Becky smiled thinly at her. “She’s been going on about it all day. Maybe you can have a go at her.”
Harper went into the house and followed the sound of her mother’s voice. She discovered her in the living room, where Nathalie was talking to another woman who worked at the group home. Her long, shapeless dress billowed out behind her as she paced.
Nathalie’s hair was greasy and tangled, like it hadn’t been washed or brushed, which was unusual as she was normally a very clean person. Her eyes had dark circles under them, and her lips appeared dry and chapped. This was the worst Harper had seen her in ages.
“What’s going on here?” Harper asked with as much cheer as she could muster, and the staff member quietly excused herself, leaving Harper alone to calm her mother.
“I’ve been visiting with these nice girls, and they’ve been so kind, but I have to get going.” Nathalie stopped walking enough to look at Harper for help. “My husband will be expecting me soon, and my daughters will be home from school. I have to make supper.”
Harper smiled and tried to keep her words soothing. “Mom, I am your daughter.”
“Don’t be ridiculous.” Nathalie laughed, then returned to her pacing. “You’re much too old to be my daughter.”
“How old do you think your daughters are?” Harper asked.
“Harper turned nine this past January, and Gemma just turned seven.” Nathalie smiled when she talked about them, appearing genuinely happy for a few seconds, before fear flickered in her golden eyes.

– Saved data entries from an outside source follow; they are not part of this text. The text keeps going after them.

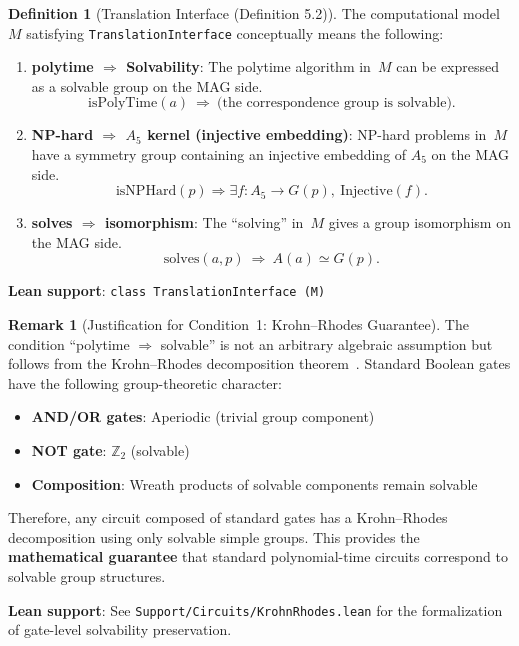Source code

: \documentclass[11pt,a4paper]{article}
\theoremstyle{plain}
\theoremstyle{definition}
\newtheorem{definition}[theorem]{Definition}
\newtheorem{remark}[theorem]{Remark}
\newcommand{\Aalt}{A_5}
\newcommand{\isPolyTime}{\mathrm{isPolyTime}}
\newcommand{\isNPHard}{\mathrm{isNPHard}}
\newcommand{\TranslationInterface}{\texttt{TranslationInterface}}
\newcommand{\lean}[1]{\texttt{#1}}
\begin{document}
\begin{definition}[Translation Interface (Definition 5.2)]
The computational model~$M$ satisfying \TranslationInterface{} conceptually means the following:
\begin{enumerate}[nosep]
\item \textbf{polytime $\Rightarrow$ Solvability}: The polytime algorithm in~$M$ can be expressed as a solvable group on the MAG side.
\[
\isPolyTime(a)\ \Rightarrow\ \text{(the correspondence group is solvable)}.
\]
\item \textbf{NP-hard $\Rightarrow$ $\Aalt$ kernel (injective embedding)}: NP-hard problems in~$M$ have a symmetry group containing an injective embedding of $\Aalt$ on the MAG side.
\[
\isNPHard(p) \Rightarrow \exists f: \Aalt \to G(p),\ \text{Injective}(f).
\]
\item \textbf{solves $\Rightarrow$ isomorphism}: The ``solving'' in~$M$ gives a group isomorphism on the MAG side.
\[
\mathrm{solves}(a,p)\ \Rightarrow\ A(a) \simeq G(p).
\]
\end{enumerate}
\textbf{Lean support}: \lean{class TranslationInterface (M)}
\end{definition}

\begin{remark}[Justification for Condition~1: Krohn--Rhodes Guarantee]\label{rem:kr-condition1}
The condition ``polytime $\Rightarrow$ solvable'' is not an arbitrary algebraic assumption but follows from the Krohn--Rhodes decomposition theorem~\cite{krohnrhodes1965}. Standard Boolean gates have the following group-theoretic character:
\begin{itemize}[nosep]
\item \textbf{AND/OR gates}: Aperiodic (trivial group component)
\item \textbf{NOT gate}: $\mathbb{Z}_2$ (solvable)
\item \textbf{Composition}: Wreath products of solvable components remain solvable
\end{itemize}

Therefore, any circuit composed of standard gates has a Krohn--Rhodes decomposition using only solvable simple groups. This provides the \textbf{mathematical guarantee} that standard polynomial-time circuits correspond to solvable group structures.

\textbf{Lean support}: See \lean{Support/Circuits/KrohnRhodes.lean} for the formalization of gate-level solvability preservation.
\end{remark}
\end{document}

“Mom.” She stepped in front of Nathalie, blocking her path and forcing her to stop and look at her. “I am Harper.”
“No, you’re not.” Nathalie shook her head and smiled uneasily. “You’re … a woman. My daughter is a child. And I’m starting to think this joke isn’t very funny. Now, I need to be going.” She tried to brush past her, but Harper gently put a hand on her shoulder, stopping her.